To describe frankly and completely the attitude of the Germans in Belgium during the present war, without speaking of their duplicity, would be an impossible task; so that the reader must not be surprised that on every page of our record we have pinned down at least one lie. We must not forget that modern Germany follows the examples of Bismarck, and that Bismarck himself proclaimed that he had caused the outbreak of the war of 1870 by a skilful falsification of a Government despatch. At the time of the centenary of the Iron Chancellor's birth—the 1st April, 1915—the German newspapers gave their lyric enthusiasm a loose rein; but none of the endless dithyrambics consecrated to the glorification of the Great Man contained a single word of blame for the forgery itself—abominable as it was—nor for the ostentatious impudence with which its author confessed it.
What honesty can we expect in a people which praises to the skies a forger because he was a forger, and a forger proud of his skill!
1. A Few Lies.
Number 50 of Die Wochenschau (1914, p. 1588) contains a photograph in which we see sailors loading a gun installed among sand-hills. The inscription underneath (translated from the German) reads: "Belgian gun, captured and served by German sailors on the coast of the Channel." The Channel! The Germans have never been there: they did set out, full of enthusiasm, for Calais, and then the shore of the Channel, and then London. But in that direction they never got farther than Lombartzyde, on the right bank of the Yser.
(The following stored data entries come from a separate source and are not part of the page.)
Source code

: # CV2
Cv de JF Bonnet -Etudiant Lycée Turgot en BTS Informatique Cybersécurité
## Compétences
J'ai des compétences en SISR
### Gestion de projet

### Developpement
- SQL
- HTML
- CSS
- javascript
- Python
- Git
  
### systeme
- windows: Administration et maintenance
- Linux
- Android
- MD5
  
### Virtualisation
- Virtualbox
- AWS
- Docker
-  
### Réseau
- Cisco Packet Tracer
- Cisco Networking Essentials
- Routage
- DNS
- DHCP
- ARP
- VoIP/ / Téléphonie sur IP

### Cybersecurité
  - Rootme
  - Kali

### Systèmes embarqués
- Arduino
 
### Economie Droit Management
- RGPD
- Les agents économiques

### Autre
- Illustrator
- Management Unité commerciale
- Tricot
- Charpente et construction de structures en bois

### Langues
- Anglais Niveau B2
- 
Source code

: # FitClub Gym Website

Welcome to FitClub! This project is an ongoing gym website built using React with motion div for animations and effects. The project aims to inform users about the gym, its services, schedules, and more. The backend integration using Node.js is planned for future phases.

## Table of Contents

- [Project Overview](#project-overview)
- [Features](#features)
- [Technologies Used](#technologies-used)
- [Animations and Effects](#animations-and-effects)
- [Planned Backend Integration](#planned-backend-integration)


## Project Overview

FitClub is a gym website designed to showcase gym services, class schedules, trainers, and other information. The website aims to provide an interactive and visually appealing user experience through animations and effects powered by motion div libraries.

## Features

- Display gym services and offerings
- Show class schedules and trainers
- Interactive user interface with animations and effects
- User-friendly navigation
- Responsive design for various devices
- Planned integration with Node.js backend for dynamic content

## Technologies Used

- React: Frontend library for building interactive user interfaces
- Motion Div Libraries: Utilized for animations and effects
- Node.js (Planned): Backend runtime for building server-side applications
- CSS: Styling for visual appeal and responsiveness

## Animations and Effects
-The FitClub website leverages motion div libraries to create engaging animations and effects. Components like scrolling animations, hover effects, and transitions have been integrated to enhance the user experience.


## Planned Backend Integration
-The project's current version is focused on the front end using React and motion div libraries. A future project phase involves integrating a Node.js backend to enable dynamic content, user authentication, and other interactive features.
But they prefer to let it be believed that they command the Channel, so they have chosen the Channel coast for the site of their gun—on paper. Then this "Belgian gun" is of a curious type for a piece of Belgian artillery; our guns have a rectangular shield, while the shield of the German guns is round—just like that in the photograph! Finally, one may ask what the gunners are aiming at on this seashore, with their small gun? Certainly not one of the English vessels bombarding the Belgian coast, for these lie much too far out to sea; perhaps the Germans are amusing themselves by firing shells at the shrimpers, to repeat their memorable exploit of the 8th September, 1914? Well, that makes three flagrant lies to one single photograph!
Number 15 of Die Wochenschau (1915) gives on page 463 a view of the interior of the Palais de Justice in Brussels. Here is the description—a French translation is given: "German soldiers in the hall of the Assize Court in the Palais de Justice of Brussels. Brussels having become the seat of the German General Government for Belgium, has naturally a strong garrison and a very animated military life. The famous Palais de Justice on the Place Poelaert also houses a great number of soldiers. Nothing is more singular than the picture presented by this imposing and luxurious building with the new inmates in 'campaigning grey' who are installed there. A thousand precautions are taken so that nothing shall be spoiled; and while wherever the enemy has trodden on German soil it will be necessary to work for a long time rebuilding the buildings he has destroyed, no one will perceive, who sees the superb halls of the Palais de Justice in Brussels, that the German soldiers are billeted there."
To understand the full beauty of this pleasantry one has only to look at the picture. One sees there the linen which these soldiers are drying on clotheslines stretched across the "luxurious hall"; this, apparently, is one of the "thousand precautions" taken in order that nothing may be spoiled.